All of the data should be repeated exactly; pictures are not part of the copy.

[Dataset excerpts]
--- START ---
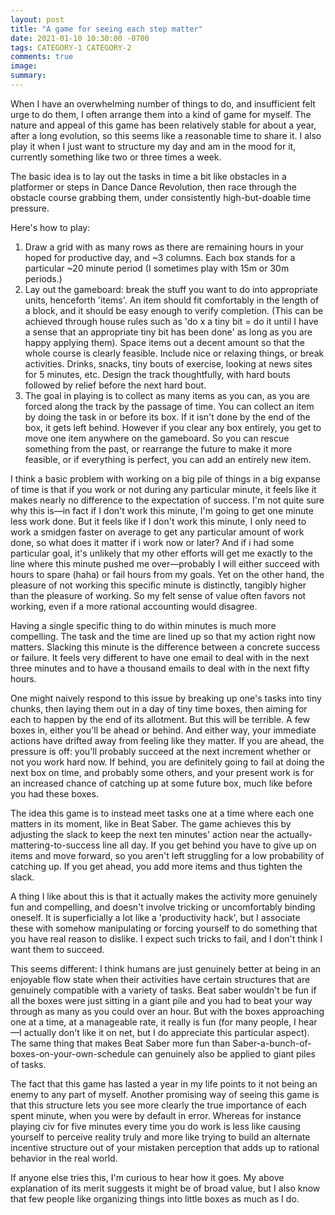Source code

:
 ```yaml
---
layout: post
title: "A game for seeing each step matter"
date: 2021-01-10 10:30:00 -0700
tags: CATEGORY-1 CATEGORY-2
comments: true
image:
summary:
---
```

When I have an overwhelming number of things to do, and insufficient felt urge to do them, I often arrange them into a kind of game for myself. The nature and appeal of this game has been relatively stable for about a year, after a long evolution, so this seems like a reasonable time to share it. I also play it when I just want to structure my day and am in the mood for it, currently something like two or three times a week.

The basic idea is to lay out the tasks in time a bit like obstacles in a platformer or steps in Dance Dance Revolution, then race through the obstacle course grabbing them, under consistently high-but-doable time pressure.

Here's how to play:
1. Draw a grid with as many rows as there are remaining hours in your hoped for productive day, and ~3 columns. Each box stands for a particular ~20 minute period (I sometimes play with 15m or 30m periods.)
2. Lay out the gameboard: break the stuff you want to do into appropriate units, henceforth 'items'. An item should fit comfortably in the length of a block, and it should be easy enough to verify completion. (This can be achieved through house rules such as 'do x a tiny bit = do it until I have a sense that an appropriate tiny bit has been done' as long as you are happy applying them). Space items out a decent amount so that the whole course is clearly feasible. Include nice or relaxing things, or break activities. Drinks, snacks, tiny bouts of exercise, looking at news sites for 5 minutes, etc. Design the track thoughtfully, with hard bouts followed by relief before the next hard bout.
3. The goal in playing is to collect as many items as you can, as you are forced along the track by the passage of time. You can collect an item by doing the task in or before its box. If it isn't done by the end of the box, it gets left behind. However if you clear any box entirely, you get to move one item anywhere on the gameboard. So you can rescue something from the past, or rearrange the future to make it more feasible, or if everything is perfect, you can add an entirely new item.

I think a basic problem with working on a big pile of things in a big expanse of time is that if you work or not during any particular minute, it feels like it makes nearly no difference to the expectation of success. I'm not quite sure why this is&mdash;in fact if I don't work this minute, I'm going to get one minute less work done. But it feels like if I don't work this minute, I only need to work a smidgen faster on average to get any particular amount of work done, so what does it matter if i work now or later? And if i had some particular goal, it's unlikely that my other efforts will get me exactly to the line where this minute pushed me over&mdash;probably I will either succeed with hours to spare (haha) or fail hours from my goals. Yet on the other hand, the pleasure of not working this specific minute is distinctly, tangibly higher than the pleasure of working. So my felt sense of value often favors not working, even if a more rational accounting would disagree.

Having a single specific thing to do within minutes is much more compelling. The task and the time are lined up so that my action right now matters. Slacking this minute is the difference between a concrete success or failure. It feels very different to have one email to deal with in the next three minutes and to have a thousand emails to deal with in the next fifty hours.
<!-- In the latter case, while in some sense the time pressure is the same, I probably start by getting myself a drink and pottering around staring out of the window or something. -->

One might naively respond to this issue by breaking up one's tasks into tiny chunks, then laying them out in a day of tiny time boxes, then aiming for each to happen by the end of its allotment. But this will be terrible. A few boxes in, either you'll be ahead or behind. And either way, your immediate actions have drifted away from feeling like they matter. If you are ahead, the pressure is off: you'll probably succeed at the next increment whether or not you work hard now. If behind, you are definitely going to fail at doing the next box on time, and probably some others, and your present work is for an increased chance of catching up at some future box, much like before you had these boxes.
<!-- and can substitute with all of the other intervening time. So again, working less hard this minute means you have to work a tiny bit harder in the next five boxes say, to catch up then. So what you do in this minute doesn't viscerally change the odds much. -->

The idea this game is to instead meet tasks one at a time where each one matters in its moment, like in Beat Saber. The game achieves this by adjusting the slack to keep the next ten minutes' action near the actually-mattering-to-success line all day. If you get behind you have to give up on items and move forward, so you aren't left struggling for a low probability of catching up. If you get ahead, you add more items and thus tighten the slack.

<!--ex-->

A thing I like about this is that it actually makes the activity more genuinely fun and compelling, and doesn't involve tricking or uncomfortably binding oneself. It is superficially a lot like a 'productivity hack', but I associate these with somehow manipulating or forcing yourself to do something that you have real reason to dislike. I expect such tricks to fail, and I don't think I want them to succeed.

This seems different: I think humans are just genuinely better at being in an enjoyable flow state when their activities have certain structures that are genuinely compatible with a variety of tasks. Beat saber wouldn't be fun if all the boxes were just sitting in a giant pile and you had to beat your way through as many as you could over an hour. But with the boxes approaching one at a time, at a manageable rate, it really is fun (for many people, I hear&mdash;I actually don't like it on net, but I do appreciate this particular aspect). The same thing that makes Beat Saber more fun than Saber-a-bunch-of-boxes-on-your-own-schedule can genuinely also be applied to giant piles of tasks.

The fact that this game has lasted a year in my life points to it not being an enemy to any part of myself. Another promising way of seeing this game is that this structure lets you see more clearly the true importance of each spent minute, when you were by default in error. Whereas for instance playing civ for five minutes every time you do work is less like causing yourself to perceive reality truly and more like trying to build an alternate incentive structure out of your mistaken perception that adds up to rational behavior in the real world.

If anyone else tries this, I'm curious to hear how it goes. My above explanation of its merit suggests it might be of broad value, but I also know that few people like organizing things into little boxes as much as I do.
--- END ---
• Answer box:
Source code

:
 ```yaml
---
layout: post
title: "A game for seeing each step matter"
date: 2021-01-10 10:30:00 -0700
tags: CATEGORY-1 CATEGORY-2
comments: true
image:
summary:
---
```

When I have an overwhelming number of things to do, and insufficient felt urge to do them, I often arrange them into a kind of game for myself. The nature and appeal of this game has been relatively stable for about a year, after a long evolution, so this seems like a reasonable time to share it. I also play it when I just want to structure my day and am in the mood for it, currently something like two or three times a week.

The basic idea is to lay out the tasks in time a bit like obstacles in a platformer or steps in Dance Dance Revolution, then race through the obstacle course grabbing them, under consistently high-but-doable time pressure.

Here's how to play:
1. Draw a grid with as many rows as there are remaining hours in your hoped for productive day, and ~3 columns. Each box stands for a particular ~20 minute period (I sometimes play with 15m or 30m periods.)
2. Lay out the gameboard: break the stuff you want to do into appropriate units, henceforth 'items'. An item should fit comfortably in the length of a block, and it should be easy enough to verify completion. (This can be achieved through house rules such as 'do x a tiny bit = do it until I have a sense that an appropriate tiny bit has been done' as long as you are happy applying them). Space items out a decent amount so that the whole course is clearly feasible. Include nice or relaxing things, or break activities. Drinks, snacks, tiny bouts of exercise, looking at news sites for 5 minutes, etc. Design the track thoughtfully, with hard bouts followed by relief before the next hard bout.
3. The goal in playing is to collect as many items as you can, as you are forced along the track by the passage of time. You can collect an item by doing the task in or before its box. If it isn't done by the end of the box, it gets left behind. However if you clear any box entirely, you get to move one item anywhere on the gameboard. So you can rescue something from the past, or rearrange the future to make it more feasible, or if everything is perfect, you can add an entirely new item.

I think a basic problem with working on a big pile of things in a big expanse of time is that if you work or not during any particular minute, it feels like it makes nearly no difference to the expectation of success. I'm not quite sure why this is&mdash;in fact if I don't work this minute, I'm going to get one minute less work done. But it feels like if I don't work this minute, I only need to work a smidgen faster on average to get any particular amount of work done, so what does it matter if i work now or later? And if i had some particular goal, it's unlikely that my other efforts will get me exactly to the line where this minute pushed me over&mdash;probably I will either succeed with hours to spare (haha) or fail hours from my goals. Yet on the other hand, the pleasure of not working this specific minute is distinctly, tangibly higher than the pleasure of working. So my felt sense of value often favors not working, even if a more rational accounting would disagree.

Having a single specific thing to do within minutes is much more compelling. The task and the time are lined up so that my action right now matters. Slacking this minute is the difference between a concrete success or failure. It feels very different to have one email to deal with in the next three minutes and to have a thousand emails to deal with in the next fifty hours.
<!-- In the latter case, while in some sense the time pressure is the same, I probably start by getting myself a drink and pottering around staring out of the window or something. -->

One might naively respond to this issue by breaking up one's tasks into tiny chunks, then laying them out in a day of tiny time boxes, then aiming for each to happen by the end of its allotment. But this will be terrible. A few boxes in, either you'll be ahead or behind. And either way, your immediate actions have drifted away from feeling like they matter. If you are ahead, the pressure is off: you'll probably succeed at the next increment whether or not you work hard now. If behind, you are definitely going to fail at doing the next box on time, and probably some others, and your present work is for an increased chance of catching up at some future box, much like before you had these boxes.
<!-- and can substitute with all of the other intervening time. So again, working less hard this minute means you have to work a tiny bit harder in the next five boxes say, to catch up then. So what you do in this minute doesn't viscerally change the odds much. -->

The idea this game is to instead meet tasks one at a time where each one matters in its moment, like in Beat Saber. The game achieves this by adjusting the slack to keep the next ten minutes' action near the actually-mattering-to-success line all day. If you get behind you have to give up on items and move forward, so you aren't left struggling for a low probability of catching up. If you get ahead, you add more items and thus tighten the slack.

<!--ex-->

A thing I like about this is that it actually makes the activity more genuinely fun and compelling, and doesn't involve tricking or uncomfortably binding oneself. It is superficially a lot like a 'productivity hack', but I associate these with somehow manipulating or forcing yourself to do something that you have real reason to dislike. I expect such tricks to fail, and I don't think I want them to succeed.

This seems different: I think humans are just genuinely better at being in an enjoyable flow state when their activities have certain structures that are genuinely compatible with a variety of tasks. Beat saber wouldn't be fun if all the boxes were just sitting in a giant pile and you had to beat your way through as many as you could over an hour. But with the boxes approaching one at a time, at a manageable rate, it really is fun (for many people, I hear&mdash;I actually don't like it on net, but I do appreciate this particular aspect). The same thing that makes Beat Saber more fun than Saber-a-bunch-of-boxes-on-your-own-schedule can genuinely also be applied to giant piles of tasks.

The fact that this game has lasted a year in my life points to it not being an enemy to any part of myself. Another promising way of seeing this game is that this structure lets you see more clearly the true importance of each spent minute, when you were by default in error. Whereas for instance playing civ for five minutes every time you do work is less like causing yourself to perceive reality truly and more like trying to build an alternate incentive structure out of your mistaken perception that adds up to rational behavior in the real world.

If anyone else tries this, I'm curious to hear how it goes. My above explanation of its merit suggests it might be of broad value, but I also know that few people like organizing things into little boxes as much as I do.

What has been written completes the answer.